### Given data:
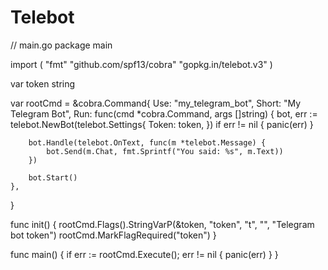 # Telebot
// main.go
package main

import (
	"fmt"
	"github.com/spf13/cobra"
	"gopkg.in/telebot.v3"
)

var token string

var rootCmd = &cobra.Command{
	Use:   "my_telegram_bot",
	Short: "My Telegram Bot",
	Run: func(cmd *cobra.Command, args []string) {
		bot, err := telebot.NewBot(telebot.Settings{
			Token: token,
		})
		if err != nil {
			panic(err)
		}

		bot.Handle(telebot.OnText, func(m *telebot.Message) {
			bot.Send(m.Chat, fmt.Sprintf("You said: %s", m.Text))
		})

		bot.Start()
	},
}

func init() {
	rootCmd.Flags().StringVarP(&token, "token", "t", "", "Telegram bot token")
	rootCmd.MarkFlagRequired("token")
}

func main() {
	if err := rootCmd.Execute(); err != nil {
		panic(err)
	}
}

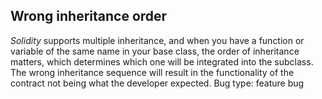 ## Wrong inheritance order
*Solidity* supports multiple inheritance, and when you have a function or variable of the same name in your base class, the order of inheritance matters, which determines which one will be integrated into the subclass. The wrong inheritance sequence will result in the functionality of the contract not being what the developer expected.
Bug type: feature bug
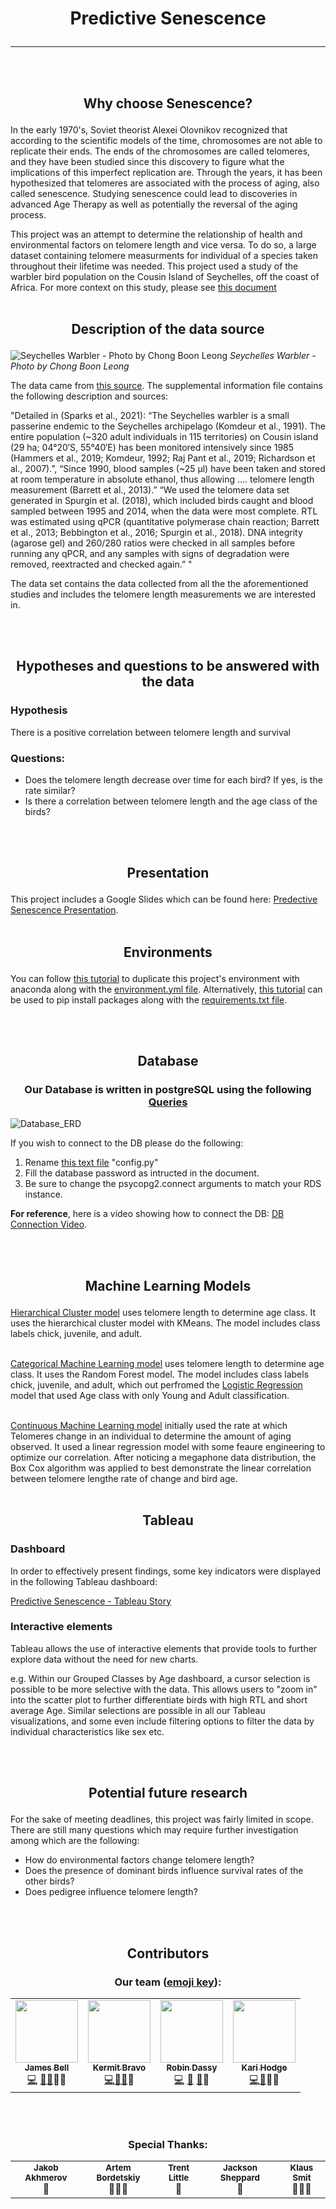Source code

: # **<p align="center">Predictive Senescence</p>** 
---
<br/><br/>
## **<p align="center">Why choose Senescence?</p>**

In the early 1970's, Soviet theorist Alexei Olovnikov recognized that according to the scientific models of the time, chromosomes are not able to replicate their ends. The ends of the chromosomes are called telomeres, and they have been studied since this discovery to figure what the implications of this imperfect replication are. Through the years, it has been hypothesized that telomeres are associated with the process of aging, also called senescence. Studying senescence could lead to discoveries in advanced Age Therapy as well as potentially the reversal of the aging process.

This project was an attempt to determine the relationship of health and environmental factors on telomere length and vice versa. To do so, a large dataset containing telomere measurments for individual of a species taken throughout their lifetime was needed. This project used a study of the warbler bird population on the Cousin Island of Seychelles, off the coast of Africa. For more context on this study, please see [this document](https://github.com/MuzX9p088KKe/Predictive_Senescence/blob/main/Resources/Data/Bird_Data/BirdData_README.docx)
  <br/><br/>

## **<p align="center">Description of the data source</p>**

![Seychelles Warbler - Photo by Chong Boon Leong](https://user-images.githubusercontent.com/76575162/133174385-668707e5-8097-49fb-8998-21ec680a55eb.jpg)
<em>Seychelles Warbler - Photo by Chong Boon Leong</em>

The data came from [this source](https://data.world/datagov-uk/e102ccd7-cd2a-4e73-8fe2-ec3f5f415ae5). The supplemental information file contains the following description and sources:

"Detailed in (Sparks et al., 2021): “The Seychelles warbler is a small passerine endemic to the Seychelles archipelago (Komdeur et al., 1991). The entire population (~320 adult individuals in 115 territories) on Cousin island (29 ha; 04°20′S, 55°40′E) has been monitored intensively since 1985 (Hammers et al., 2019; Komdeur, 1992; Raj Pant et al., 2019; Richardson et al., 2007).”, “Since 1990, blood samples (~25 μl) have been taken and stored at room temperature in absolute ethanol, thus allowing …. telomere length measurement (Barrett et al., 2013).” “We used the telomere data set generated in Spurgin et al. (2018), which included birds caught and blood sampled between 1995 and 2014, when the data were most complete. RTL was estimated using qPCR (quantitative polymerase chain reaction; Barrett et al., 2013; Bebbington et al., 2016; Spurgin et al., 2018). DNA integrity (agarose gel) and 260/280 ratios were checked in all samples before running any qPCR, and any samples with signs of degradation were removed, reextracted and checked again.” "

The data set contains the data collected from all the the aforementioned studies and includes the telomere length measurements we are interested in.

<br/><br/>

## **<p align="center">Hypotheses and questions to be answered with the data</p>**

### Hypothesis

There is a positive correlation between telomere length and survival

### Questions:

- Does the telomere length decrease over time for each bird? If yes, is the rate similar?
- Is there a correlation between telomere length and the age class of the birds?

<br/><br/>
## **<p align="center">Presentation</p>**

This project includes a Google Slides which can be found here: [Predective Senescence Presentation](https://docs.google.com/presentation/d/1L9v7cA1KCoQ5ybVa5znx3wh-Nd-GpyE_nK2fvRqJfrA/edit?usp=sharing).
<br/><br/>

## **<p align="center">Environments</p>**

You can follow [this tutorial](https://conda.io/projects/conda/en/latest/user-guide/tasks/manage-environments.html#creating-an-environment-from-an-environment-yml-file) to duplicate this project's environment with anaconda along with the [environment.yml file](https://github.com/Rdassy/Predictive_Senescence/blob/main/environment.yml).
Alternatively, [this tutorial](https://note.nkmk.me/en/python-pip-install-requirements/) can be used to pip install packages along with the [requirements.txt file](https://github.com/Rdassy/Predictive_Senescence/blob/main/requirements.txt).

<br/><br/>
## **<p align="center">Database</p>**

### **<p align="center">Our Database is written in postgreSQL using the following [Queries](https://github.com/Rdassy/Predictive_Senescence/tree/main/Resources/Data/Formatting/SQL%20Files)</p>**

![Database_ERD](https://github.com/Rdassy/Predictive_Senescence/blob/main/Resources/Data/Formatting/Schema_ERD.png?raw=true)

If you wish to connect to the DB please do the following:
1. Rename [this text file](https://github.com/Rdassye/Predictive_Senescence/blob/main/Resources/Notebook/RENAME_ME.txt) "config.py"
2. Fill the database password as intructed in the document. 
3. Be sure to change the psycopg2.connect arguments to match your RDS instance. 

**For reference**, here is a video showing how to connect the DB: [DB Connection Video](https://github.com/Rdassy/Predictive_Senescence/blob/main/Resources/Data/How%20to%20connect%20to%20AWS%20Server.mp4).

<br/><br/>
## **<p align="center">Machine Learning Models</p>**

[Hierarchical Cluster model](https://github.com/Rdassy/Predictive_Senescence/blob/main/Resources/Notebook/HierarchicalClusteronly.ipynb) uses telomere length to determine age class. It uses the hierarchical cluster model with KMeans. The model includes class labels chick, juvenile, and adult. 
<br/><br/>

[Categorical Machine Learning model](https://github.com/Rdassy/Predictive_Senescence/blob/main/Resources/Notebook/RandomForest.ipynb) uses telomere length to determine age class. It uses the Random Forest model. The model includes class labels chick, juvenile, and adult, which out perfromed the [Logistic Regression](https://github.com/Rdassy/Predictive_Senescence/blob/main/Resources/Notebook/newLogisticRegression.ipynb) model that used Age class with only Young and Adult classification. 
<br/><br/>

[Continuous Machine Learning model](https://github.com/Rdassy/Predictive_Senescence/blob/main/Resources/Notebook/teloRateOfChange.ipynb) initially used the rate at which Telomeres change in an individual to determine the amount of aging observed. It used a linear regression model with some feaure engineering to optimize our correlation. After noticing a megaphone data distribution, the Box Cox algorithm was applied to best demonstrate the linear correlation between telomere lengthe rate of change and bird age.
<br/><br/>

## **<p align="center">Tableau</p>**

### Dashboard

In order to effectively present findings, some key indicators were displayed in the following Tableau dashboard:

[Predictive Senescence - Tableau Story](https://public.tableau.com/views/Predictive_Senescence/PredictiveSenescence?:language=en-US&publish=yes&:display_count=n&:origin=viz_share_link)

### Interactive elements

Tableau allows the use of interactive elements that provide tools to further explore data without the need for new charts.

e.g. Within our Grouped Classes by Age dashboard, a cursor selection is possible to be more selective with the data. This allows users to "zoom in" into the scatter plot to further differentiate birds with high RTL and short average Age. Similar selections are possible in all our Tableau visualizations, and some even include filtering options to filter the data by individual characteristics like sex etc.

<br/><br/>

## **<p align="center">Potential future research</p>**

For the sake of meeting deadlines, this project was fairly limited in scope. There are still many questions which may require further investigation among which are the following:

- How do environmental factors change telomere length?
- Does the presence of dominant birds influence survival rates of the other birds?
- Does pedigree influence telomere length?

<br/><br/>

## **<p align="center">Contributors</p>**

### <p align="center">Our team ([emoji key](https://allcontributors.org/docs/en/emoji-key)):</p>

<table align= "center">
  <tr>
    <td align="center"><a href="https://github.com/Jamesrx33"><img src="https://avatars.githubusercontent.com/u/68870179?v=4?s=100" width="100px;" alt=""/><br /><sub><b>James Bell</b></sub></a><br /><a href="https://github.com/Rdassy/Predictive_Senescence/commits?author=Jamesrx33" title="Code">💻</a> <a href="https://github.com/Rdassy/Predictive_Senescence/pulls?q=is%3Apr+reviewed-by%3AJamesrx33" title="Reviewed Pull Requests">👀<a href="#ideas-Jamesrx33" title="Ideas, Planning, & Feedback">🤔</a><span title="Data">🔣</span><span title="Research">🔬</span></td>
    <td align="center"><a href="https://github.com/kermitbravo"><img src="https://avatars.githubusercontent.com/u/24511616?v=4?s=100" width="100px;" alt=""/><br /><sub><b>Kermit Bravo</b></sub></a><br /><a href="https://github.com/Rdassy/Predictive_Senescence/commits?author=kermitbravo" title="Code">💻</a><a href="#design-kermitbravo" title="Design">🎨</a><a href="#ideas-kermitbravo" title="Ideas, Planning, & Feedback">🤔</a><span title="Research">🔬</span></td>
    <td align="center"><a href="https://github.com/Rdassy"><img src="https://avatars.githubusercontent.com/u/76575162?v=4?s=100" width="100px;" alt=""/><br /><sub><b>Robin Dassy</b></sub></a><br /><a href="https://github.com/Rdassy/Predictive_Senescence/commits?author=Rdassy" title="Code">💻</a> <a href="https://github.com/Rdassy/Predictive_Senescence/pulls?q=is%3Apr+reviewed-by%3ARdassy" title="Reviewed Pull Requests">👀</a> <a href="#ideas-Rdassy" title="Ideas, Planning, & Feedback">🤔</a><span title="Research">🔬</span></td>
    <td align="center"><a href="https://github.com/Khodge15"><img src="https://avatars.githubusercontent.com/u/82460401?v=4?s=100" width="100px;" alt=""/><br /><sub><b>Kari Hodge</b></sub></a><br /><a href="https://github.com/Rdassy/Predictive_Senescence/commits?author=Khodge15" title="Code">💻</a><a href="#ideas-Khodge15" title="Ideas, Planning, & Feedback">🤔</a><span title="Data">🔣</span><span title="Research">🔬</span></td>
  
  </tr>
 </table>
 <br/><br/>
  
  ### <p align="center">Special Thanks:</p>
  
  <table align= "center">
    <tr>
      <td align="center"><sub><b>Jakob Akhmerov</b></sub><br /><span title="Ideas, Planning, & Feedback">🤔</span></td>
      <td align="center"><sub><b>Artem Bordetskiy</b></sub><br /><span title="Mentoring">🧑‍🏫</a><Span title="Ideas, Planning, & Feedback">🤔</span></td>
      <td align="center"><sub><b>Trent Little</b></sub><br /><span title="Ideas, Planning, & Feedback">🤔</span></td>
      <td align="center"><sub><b>Jackson Sheppard</b></sub><br /><span title="Ideas, Planning, & Feedback">🤔</span></td>
      <td align="center"><sub><b>Klaus Smit</b></sub><br /><span title="Mentoring">🧑‍🏫</span><span title="Ideas, Planning, & Feedback">🤔</span></td>
    </tr>
  </table>
 
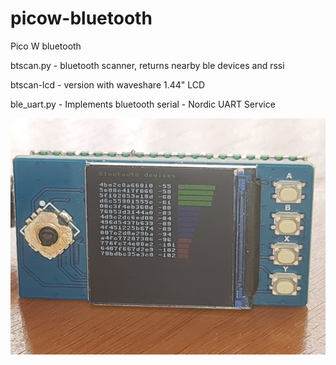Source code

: # picow-bluetooth
Pico W bluetooth 


btscan.py - bluetooth scanner, returns nearby ble devices and rssi

btscan-lcd - version with waveshare 1.44" LCD

ble_uart.py - Implements bluetooth serial - Nordic UART Service

![](btscan.jpg)
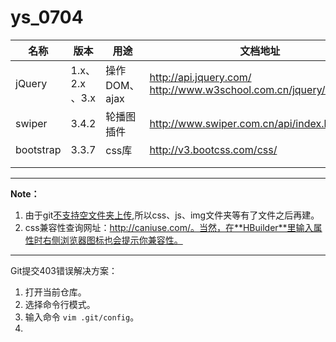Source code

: # ys_0704
| 名称        | 版本           | 用途         | 文档地址                                     |
| --------- | ------------ | ---------- | ---------------------------------------- |
| jQuery    | 1.x、2.x 、3.x | 操作DOM、ajax | http://api.jquery.com/    http://www.w3school.com.cn/jquery/index.asp |
| swiper    | 3.4.2        | 轮播图插件      | http://www.swiper.com.cn/api/index.html  |
| bootstrap | 3.3.7        | css库       | http://v3.bootcss.com/css/               |
|           |              |            |                                          |
|           |              |            |                                          |

---

**Note：**

1. 由于git<u>不支持空文件夹上传</u>,所以css、js、img文件夹等有了文件之后再建。
2. css兼容性查询网址：http://caniuse.com/。当然，在**HBuilder**里输入属性时右侧浏览器图标也会提示你兼容性。

---

Git提交403错误解决方案：

1. 打开当前仓库。
2. 选择命令行模式。
3. 输入命令 `vim .git/config`。
4. ​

### What you need to do:
Lines with "Mentoring" in the records above: copy every one of them.

### Written reply:
      <td align="center"><sub><b>Artem Bordetskiy</b></sub><br /><span title="Mentoring">🧑‍🏫</a><Span title="Ideas, Planning, & Feedback">🤔</span></td>
      <td align="center"><sub><b>Klaus Smit</b></sub><br /><span title="Mentoring">🧑‍🏫</span><span title="Ideas, Planning, & Feedback">🤔</span></td>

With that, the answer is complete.